Утренняя луна. Восток закрыт. Все-таки наконец из-под одеяла показывается полоска зари, а возле луны остаются голубые поляны.

Озеро как будто было покрыто льдинами, так странно и сердито разрушались туманы. Кричали деревенские петухи и лебеди.

Я плохой музыкант, но мне думается, у лебедей верхняя октава журавлиная – тот самый их крик, которым они по утрам на болотах как будто вызывают свет, а нижняя октава гусиная, баском-говорком.

Не знаю, наверно, от луны или от зари на голубых полянках вверху я наконец заметил грачей, и потом скоро оказалось, все небо было ими покрыто – грачами и галками: грачи маневрировали перед отлетом, галки, по своему обыкновению, их провожали. Где бы это узнать, почему галки всегда провожают грачей? Было время, когда я думал, что все на свете известно и только я, горемыка, ничего не знаю, а потом оказалось, что в живой природе ученые часто не знают даже самого простого.

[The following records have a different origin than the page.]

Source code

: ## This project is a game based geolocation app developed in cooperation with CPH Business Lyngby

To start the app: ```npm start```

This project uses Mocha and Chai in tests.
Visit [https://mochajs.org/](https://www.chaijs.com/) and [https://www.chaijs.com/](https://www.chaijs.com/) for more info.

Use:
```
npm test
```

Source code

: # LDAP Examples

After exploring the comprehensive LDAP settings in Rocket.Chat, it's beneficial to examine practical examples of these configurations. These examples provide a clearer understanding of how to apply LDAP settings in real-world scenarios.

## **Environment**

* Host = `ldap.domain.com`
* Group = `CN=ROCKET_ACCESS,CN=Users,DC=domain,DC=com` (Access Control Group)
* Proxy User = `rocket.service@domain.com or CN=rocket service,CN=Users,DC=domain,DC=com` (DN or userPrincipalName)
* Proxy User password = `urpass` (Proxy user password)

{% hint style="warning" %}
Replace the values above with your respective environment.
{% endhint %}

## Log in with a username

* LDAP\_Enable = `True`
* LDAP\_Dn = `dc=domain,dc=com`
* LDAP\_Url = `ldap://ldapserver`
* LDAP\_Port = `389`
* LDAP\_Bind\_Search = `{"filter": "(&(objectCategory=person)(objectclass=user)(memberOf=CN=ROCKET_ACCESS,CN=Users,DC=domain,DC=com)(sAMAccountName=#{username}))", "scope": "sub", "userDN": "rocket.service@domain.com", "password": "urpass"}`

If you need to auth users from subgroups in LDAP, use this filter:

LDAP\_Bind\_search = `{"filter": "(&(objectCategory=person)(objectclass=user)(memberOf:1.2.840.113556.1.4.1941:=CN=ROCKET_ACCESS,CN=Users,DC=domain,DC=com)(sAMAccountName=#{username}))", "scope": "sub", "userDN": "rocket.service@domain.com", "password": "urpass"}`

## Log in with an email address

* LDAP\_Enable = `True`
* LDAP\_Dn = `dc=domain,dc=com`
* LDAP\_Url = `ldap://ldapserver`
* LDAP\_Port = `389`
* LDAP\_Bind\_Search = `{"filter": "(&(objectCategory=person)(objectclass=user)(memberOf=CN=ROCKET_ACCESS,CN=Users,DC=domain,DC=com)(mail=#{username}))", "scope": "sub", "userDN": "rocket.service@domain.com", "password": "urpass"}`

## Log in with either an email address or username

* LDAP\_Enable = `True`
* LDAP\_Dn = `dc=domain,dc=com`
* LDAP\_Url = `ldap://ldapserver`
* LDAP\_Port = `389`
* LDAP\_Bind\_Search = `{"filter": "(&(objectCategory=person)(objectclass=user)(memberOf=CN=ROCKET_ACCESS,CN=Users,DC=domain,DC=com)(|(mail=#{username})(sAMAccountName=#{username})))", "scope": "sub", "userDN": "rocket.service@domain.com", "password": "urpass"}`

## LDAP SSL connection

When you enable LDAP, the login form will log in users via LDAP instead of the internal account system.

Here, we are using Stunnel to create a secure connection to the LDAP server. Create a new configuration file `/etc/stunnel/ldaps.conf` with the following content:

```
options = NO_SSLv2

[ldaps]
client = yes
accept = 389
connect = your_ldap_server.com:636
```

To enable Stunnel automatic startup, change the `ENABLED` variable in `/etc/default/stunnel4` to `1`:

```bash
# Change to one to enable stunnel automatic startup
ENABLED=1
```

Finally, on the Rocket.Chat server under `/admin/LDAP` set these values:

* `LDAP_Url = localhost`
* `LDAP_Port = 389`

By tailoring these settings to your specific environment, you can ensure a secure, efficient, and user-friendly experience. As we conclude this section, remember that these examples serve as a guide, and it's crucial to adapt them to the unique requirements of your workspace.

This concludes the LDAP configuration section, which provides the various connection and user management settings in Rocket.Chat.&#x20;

Поняв это, я стал в таких случаях всегда сам что-нибудь сочинять. Так вот о галках думаю, что птичья душа, как волна: в их быту какой-нибудь толчок передается из рода в род, как волна волне передает удар камня, брошенного в воду. Вот, может быть, при первом толчке грачи и галки собирались было вместе лететь, но грачи улетели, а галки раздумали. И так до сих пор из рода в род они повторяют одно и то же: соберутся вместе лететь и вернутся назад, когда проводят грачей.

Но может быть и еще проще: так недавно еще мы узнали, что некоторые из наших ворон являются перелетными. Почему же и некоторые из галок не могут улетать вместе с грачами?

Подул утренний ветер и свалил мою елочку, поставленную среди поля, чтобы можно было из-за нее подползти к гусям. Я пошел ее ставить, но как раз в тот момент, когда я поставил ее, показались гуси. Добросовестно я ползал вокруг елочки, прячась от гусей, но они сделали несколько кругов, елочка все казалась им подозрительной, да так и улетели подальше и расселись возле Дубовиц. Я стал к ним подползать из-за большого куста ивы посредине поля. На жнивье лежал белый мороз, и тень моя на белом выползала раньше меня, долго я не замечал ее, но вдруг в ужасе заметил, что она, огромная, страшная, подбирается к самым гусям. Страшная тень человека на белом морозе дрогнула, начался переполох у гусей, и вдруг все они с криком в двести голосов, из которых каждый был не слабее человеческого «ура!» при атаке, бросились прямо на мой куст. Я успел прыгнуть внутрь куста и в прогалочек навстречу длинным шеям высунуть двойной ствол.

Белки

При первом рассвете выходим по одному в разные стороны в ельник за белками. Небо тяжелое и такое низкое, что, кажется, вот только на елках и держится. Многие зеленые верхушки совсем рыжие от множества шишек, а если урожай их велик, значит, и белок много.

В той группе елей, куда я смотрю, есть такие, что вот как будто кто их гребешком расчесал сверху донизу, а есть кудрявые, есть молодые со смолкой, а то старые с серо-зелеными бородками (лишайники). Одно старое дерево снизу почти умерло, и на каждой веточке висит длинная серо-зеленая борода, но на вершине плодов можно собрать целый амбар. Вот одна веточка на нем дрогнула. Белка, однако, заметила меня и замерла. Старое дерево, под которым мне пришлось дожидаться, с одной стороны внизу обгорело и стоит в широкой круглой яме, как в блюде.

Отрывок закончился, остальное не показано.